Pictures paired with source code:
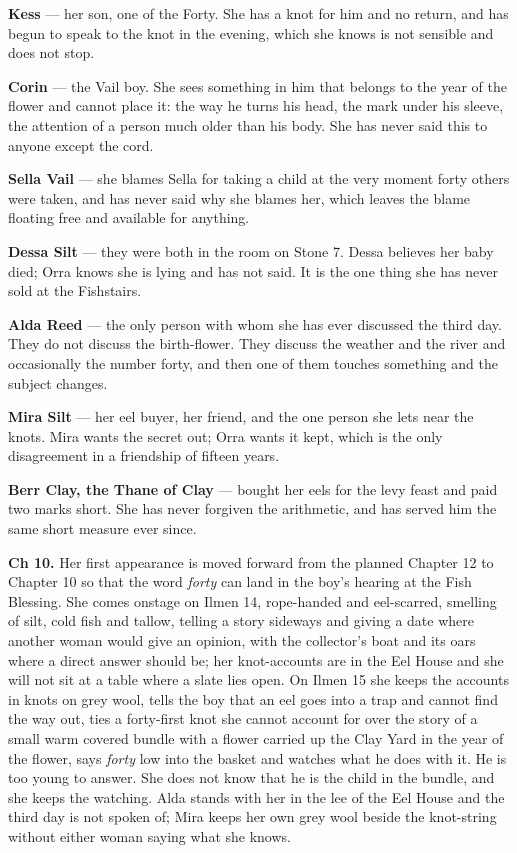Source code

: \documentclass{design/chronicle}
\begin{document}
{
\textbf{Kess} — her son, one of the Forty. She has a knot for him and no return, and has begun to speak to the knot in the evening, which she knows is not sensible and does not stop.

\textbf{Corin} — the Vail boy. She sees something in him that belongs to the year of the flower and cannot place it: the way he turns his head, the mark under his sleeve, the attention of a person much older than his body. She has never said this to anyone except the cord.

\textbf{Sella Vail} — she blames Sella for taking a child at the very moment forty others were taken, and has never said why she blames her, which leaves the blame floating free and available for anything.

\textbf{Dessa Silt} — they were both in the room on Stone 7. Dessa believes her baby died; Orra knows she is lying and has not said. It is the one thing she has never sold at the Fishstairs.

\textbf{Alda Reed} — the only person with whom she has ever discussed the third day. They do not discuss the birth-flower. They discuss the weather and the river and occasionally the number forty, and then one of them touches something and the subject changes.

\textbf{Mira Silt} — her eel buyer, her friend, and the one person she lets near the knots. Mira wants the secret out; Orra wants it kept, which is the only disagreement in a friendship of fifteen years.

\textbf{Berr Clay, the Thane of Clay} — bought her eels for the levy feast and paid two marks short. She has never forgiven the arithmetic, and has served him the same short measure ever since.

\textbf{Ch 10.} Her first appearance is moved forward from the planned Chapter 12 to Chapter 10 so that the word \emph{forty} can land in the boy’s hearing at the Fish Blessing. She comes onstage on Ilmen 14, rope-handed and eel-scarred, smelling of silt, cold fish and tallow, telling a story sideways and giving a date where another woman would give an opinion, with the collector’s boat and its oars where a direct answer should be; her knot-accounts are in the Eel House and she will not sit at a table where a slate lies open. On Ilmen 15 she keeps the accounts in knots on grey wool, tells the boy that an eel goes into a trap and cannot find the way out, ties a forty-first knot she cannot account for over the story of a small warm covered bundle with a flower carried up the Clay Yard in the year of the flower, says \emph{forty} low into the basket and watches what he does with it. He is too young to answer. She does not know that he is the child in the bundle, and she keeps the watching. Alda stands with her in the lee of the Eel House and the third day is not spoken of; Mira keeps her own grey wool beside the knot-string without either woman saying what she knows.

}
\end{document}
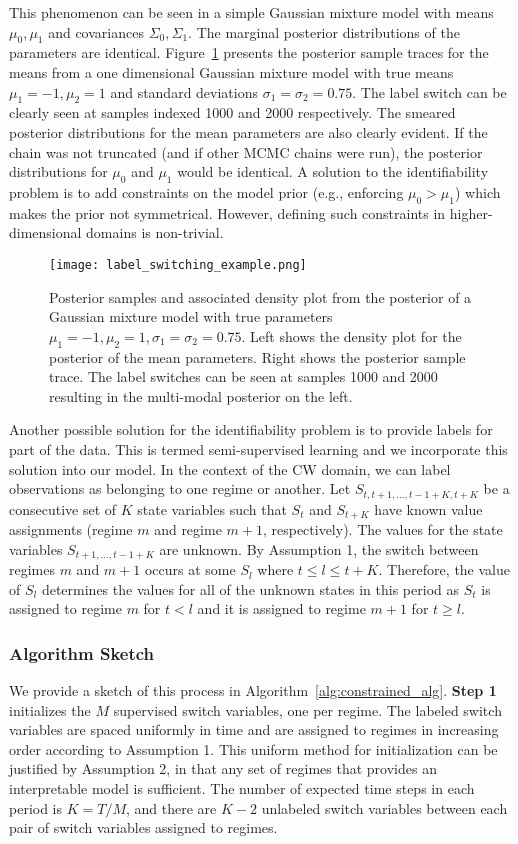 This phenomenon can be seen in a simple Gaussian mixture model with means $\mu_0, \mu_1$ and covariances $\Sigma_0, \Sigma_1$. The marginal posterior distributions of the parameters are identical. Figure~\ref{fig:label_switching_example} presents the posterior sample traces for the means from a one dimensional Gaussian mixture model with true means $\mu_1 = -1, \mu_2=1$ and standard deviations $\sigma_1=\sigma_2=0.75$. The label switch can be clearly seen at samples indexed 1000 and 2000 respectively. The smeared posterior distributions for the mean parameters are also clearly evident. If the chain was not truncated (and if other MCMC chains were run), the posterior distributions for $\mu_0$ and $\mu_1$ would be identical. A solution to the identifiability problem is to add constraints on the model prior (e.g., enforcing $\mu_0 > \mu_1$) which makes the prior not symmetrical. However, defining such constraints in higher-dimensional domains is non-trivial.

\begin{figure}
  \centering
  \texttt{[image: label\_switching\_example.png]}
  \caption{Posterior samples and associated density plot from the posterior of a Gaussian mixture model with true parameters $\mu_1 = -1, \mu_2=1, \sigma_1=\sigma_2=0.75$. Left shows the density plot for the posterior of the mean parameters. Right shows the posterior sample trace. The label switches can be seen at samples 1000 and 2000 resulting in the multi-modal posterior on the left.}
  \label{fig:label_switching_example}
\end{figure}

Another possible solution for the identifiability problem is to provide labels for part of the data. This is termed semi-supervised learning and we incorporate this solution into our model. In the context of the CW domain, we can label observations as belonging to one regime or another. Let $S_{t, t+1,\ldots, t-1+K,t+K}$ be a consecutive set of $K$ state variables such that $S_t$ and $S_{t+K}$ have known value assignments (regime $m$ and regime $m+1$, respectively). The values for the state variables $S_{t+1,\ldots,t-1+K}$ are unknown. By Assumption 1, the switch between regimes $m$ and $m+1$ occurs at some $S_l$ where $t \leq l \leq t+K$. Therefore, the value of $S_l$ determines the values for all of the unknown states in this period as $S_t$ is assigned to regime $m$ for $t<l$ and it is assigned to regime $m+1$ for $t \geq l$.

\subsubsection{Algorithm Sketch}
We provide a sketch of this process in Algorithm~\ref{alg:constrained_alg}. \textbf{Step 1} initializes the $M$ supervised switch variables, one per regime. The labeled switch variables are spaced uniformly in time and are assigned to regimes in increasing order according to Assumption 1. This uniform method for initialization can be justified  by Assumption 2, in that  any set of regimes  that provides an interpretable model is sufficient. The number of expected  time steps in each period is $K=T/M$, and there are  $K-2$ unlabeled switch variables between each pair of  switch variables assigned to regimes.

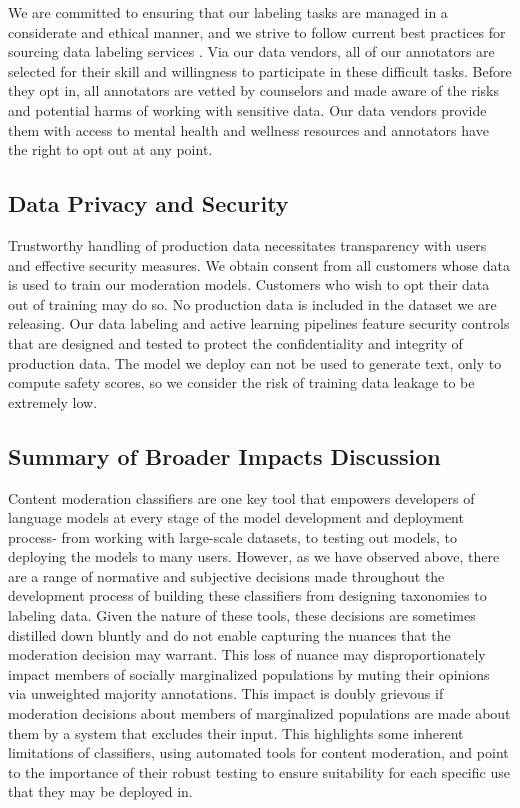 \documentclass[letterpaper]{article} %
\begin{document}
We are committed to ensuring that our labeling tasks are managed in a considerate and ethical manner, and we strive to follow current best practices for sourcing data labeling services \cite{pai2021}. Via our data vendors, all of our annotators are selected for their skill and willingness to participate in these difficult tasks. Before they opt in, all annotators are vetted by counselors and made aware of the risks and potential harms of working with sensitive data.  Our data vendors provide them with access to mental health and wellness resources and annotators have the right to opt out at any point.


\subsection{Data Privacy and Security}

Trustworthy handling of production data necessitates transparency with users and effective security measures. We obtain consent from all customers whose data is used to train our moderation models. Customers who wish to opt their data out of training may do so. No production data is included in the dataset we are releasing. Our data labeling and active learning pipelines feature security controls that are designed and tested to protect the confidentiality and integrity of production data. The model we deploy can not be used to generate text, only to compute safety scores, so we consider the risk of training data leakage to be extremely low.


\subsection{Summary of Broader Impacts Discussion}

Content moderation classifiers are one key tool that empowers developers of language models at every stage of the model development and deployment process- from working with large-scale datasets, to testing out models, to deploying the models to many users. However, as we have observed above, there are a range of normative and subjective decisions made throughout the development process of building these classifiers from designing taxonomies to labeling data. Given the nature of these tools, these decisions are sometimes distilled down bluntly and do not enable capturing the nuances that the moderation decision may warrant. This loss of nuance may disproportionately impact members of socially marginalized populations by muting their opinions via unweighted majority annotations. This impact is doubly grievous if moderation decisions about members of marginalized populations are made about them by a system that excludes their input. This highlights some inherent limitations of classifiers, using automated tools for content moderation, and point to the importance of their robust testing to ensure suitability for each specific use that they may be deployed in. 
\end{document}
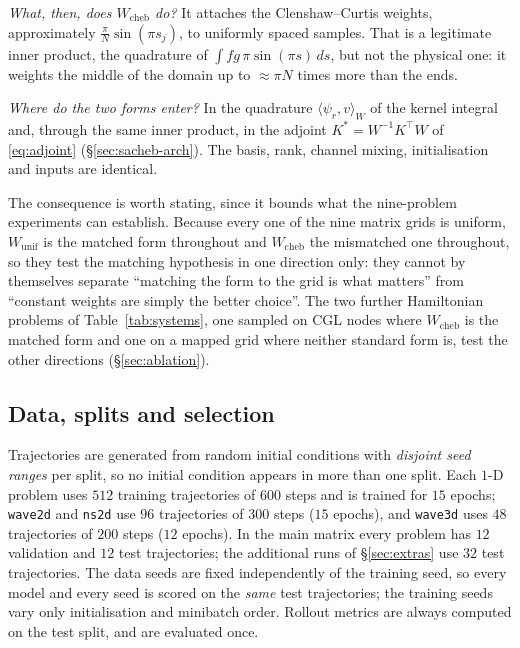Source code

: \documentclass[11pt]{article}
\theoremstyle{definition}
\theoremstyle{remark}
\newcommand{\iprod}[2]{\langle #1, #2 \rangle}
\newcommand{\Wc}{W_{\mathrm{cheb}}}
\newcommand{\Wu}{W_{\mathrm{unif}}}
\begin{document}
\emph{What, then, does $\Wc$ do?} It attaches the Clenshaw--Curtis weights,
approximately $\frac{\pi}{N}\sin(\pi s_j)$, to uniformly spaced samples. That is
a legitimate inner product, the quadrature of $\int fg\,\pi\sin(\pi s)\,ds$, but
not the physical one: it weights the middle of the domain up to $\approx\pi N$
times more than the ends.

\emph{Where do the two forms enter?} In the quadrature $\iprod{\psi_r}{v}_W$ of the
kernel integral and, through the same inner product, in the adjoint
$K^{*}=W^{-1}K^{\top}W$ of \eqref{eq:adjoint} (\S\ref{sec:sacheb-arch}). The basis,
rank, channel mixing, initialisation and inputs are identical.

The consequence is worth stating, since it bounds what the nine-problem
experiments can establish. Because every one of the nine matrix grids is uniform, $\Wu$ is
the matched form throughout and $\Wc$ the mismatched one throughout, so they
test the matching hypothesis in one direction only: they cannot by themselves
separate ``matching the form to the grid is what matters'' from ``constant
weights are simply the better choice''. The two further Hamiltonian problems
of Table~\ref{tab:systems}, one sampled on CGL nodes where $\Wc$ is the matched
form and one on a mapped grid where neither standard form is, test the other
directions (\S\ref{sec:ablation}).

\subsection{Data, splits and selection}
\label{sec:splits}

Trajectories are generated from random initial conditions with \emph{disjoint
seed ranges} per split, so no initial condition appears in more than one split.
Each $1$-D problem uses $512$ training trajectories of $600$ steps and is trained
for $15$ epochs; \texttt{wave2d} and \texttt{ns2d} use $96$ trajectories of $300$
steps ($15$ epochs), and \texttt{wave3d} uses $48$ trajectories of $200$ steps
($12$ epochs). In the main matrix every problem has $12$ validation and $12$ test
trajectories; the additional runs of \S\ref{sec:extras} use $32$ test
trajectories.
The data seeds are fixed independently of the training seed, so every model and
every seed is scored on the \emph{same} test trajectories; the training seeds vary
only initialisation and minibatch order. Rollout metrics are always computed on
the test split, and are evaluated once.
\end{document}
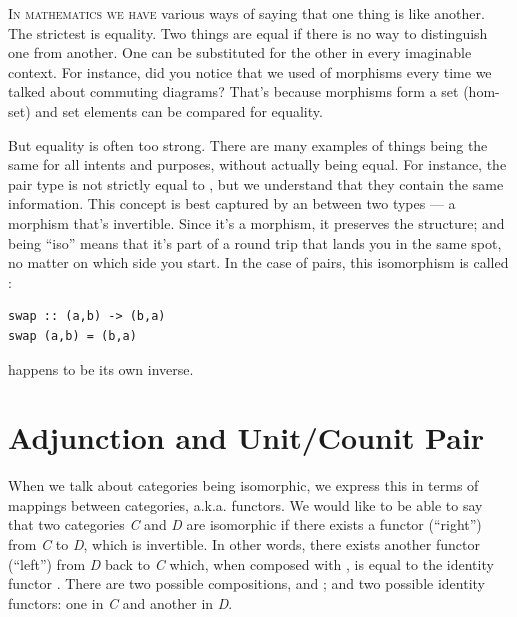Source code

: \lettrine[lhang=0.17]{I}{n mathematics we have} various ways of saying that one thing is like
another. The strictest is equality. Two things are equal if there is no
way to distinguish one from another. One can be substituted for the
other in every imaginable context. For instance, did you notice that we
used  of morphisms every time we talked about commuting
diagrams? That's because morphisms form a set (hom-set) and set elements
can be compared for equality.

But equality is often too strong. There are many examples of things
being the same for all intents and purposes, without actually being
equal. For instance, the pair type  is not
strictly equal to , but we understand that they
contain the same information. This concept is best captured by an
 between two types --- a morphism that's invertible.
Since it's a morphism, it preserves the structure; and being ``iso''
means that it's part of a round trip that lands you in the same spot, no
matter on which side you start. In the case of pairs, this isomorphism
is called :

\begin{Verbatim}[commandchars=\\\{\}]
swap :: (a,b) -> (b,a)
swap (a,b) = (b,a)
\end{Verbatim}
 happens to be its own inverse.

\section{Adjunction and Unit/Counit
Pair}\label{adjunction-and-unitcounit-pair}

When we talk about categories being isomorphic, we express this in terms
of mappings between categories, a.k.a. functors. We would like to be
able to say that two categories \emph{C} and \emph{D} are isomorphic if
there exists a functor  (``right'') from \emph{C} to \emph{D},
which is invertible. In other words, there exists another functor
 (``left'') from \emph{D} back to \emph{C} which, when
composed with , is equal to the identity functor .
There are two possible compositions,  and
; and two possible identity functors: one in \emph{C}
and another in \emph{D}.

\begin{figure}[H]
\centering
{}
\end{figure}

What the task requires: Nothing but the lines from the first line of the data through the line with "does not stop." belongs in the answer, copied exactly and without pictures.

Result of this exercise:
Source code

: \documentclass{design/chronicle}
\begin{document}
{
\textbf{Kess} — her son, one of the Forty. She has a knot for him and no return, and has begun to speak to the knot in the evening, which she knows is not sensible and does not stop.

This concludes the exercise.